The episode with the white-sand beach happened all over again because her little sister was as absentminded and playful as she was. This time it was two girls who were riveted by the water and the seashells, lost all sense of time, and found themselves having to cross the bay with the water rising and spilling over everything.
They might have considered passing the time on the shore until the water allowed people to cross on foot again. But her memory of the licking she’d gotten was so strong that, faced with the blue expanse, she thought the only option left was to tell her sister they ought to steel themselves and cross while they still could, difficult as it might be. Their plan was simple: she’d hoist the girl onto her shoulders and hug her legs with all her might while, in exchange, her little sister held the bucket of tamale masa as high as possible and as firmly as she could, especially for the five meters during which she figured the water would cover them completely.
She convinced her sister with a brief account of the beating she’d gotten the year before. There was no time to go into detail. She had to trust her. If they dawdled any longer, the water would carry on rising and turn that opportunity into an impassable stretch. Her little sister was young, but she understood about not having money for the trip back, and about guarding the tamale masa to avoid their mother’s fury. So she shut her eyes and her mouth, just as her older sister told her to, and guarded the bucket more closely than her own life.
When they got out, her heart was beating very hard.
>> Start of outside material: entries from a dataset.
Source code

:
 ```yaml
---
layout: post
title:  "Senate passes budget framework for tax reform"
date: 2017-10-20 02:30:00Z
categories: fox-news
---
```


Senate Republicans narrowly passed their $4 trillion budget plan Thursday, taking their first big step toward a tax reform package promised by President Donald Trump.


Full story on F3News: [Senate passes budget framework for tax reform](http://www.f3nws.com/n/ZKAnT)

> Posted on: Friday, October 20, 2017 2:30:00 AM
She turned to face the enormous body of water and said, Thank you, Lord, even though she didn’t know who the Lord she was thanking was, or if there was any Lord to thank. It felt incredible to be on the other side. Her sister, meanwhile, had started crying, not because she’d choked on any water, but because she’d lost a little bit of masa as they crossed. She thought her mother would punish her for it. The girl convinced her sister that nothing would happen. She was certain her mother wouldn’t notice any masa was missing. And if she did, she’d take the blame for it. She swore to her little sister that their mother would believe her, even though she herself wasn’t convinced. She was sure her mother had keen instincts (although what she actually had was a watch) and that they’d be found out one way or another. So instead of telling her, she told her father, who’d come home early that day.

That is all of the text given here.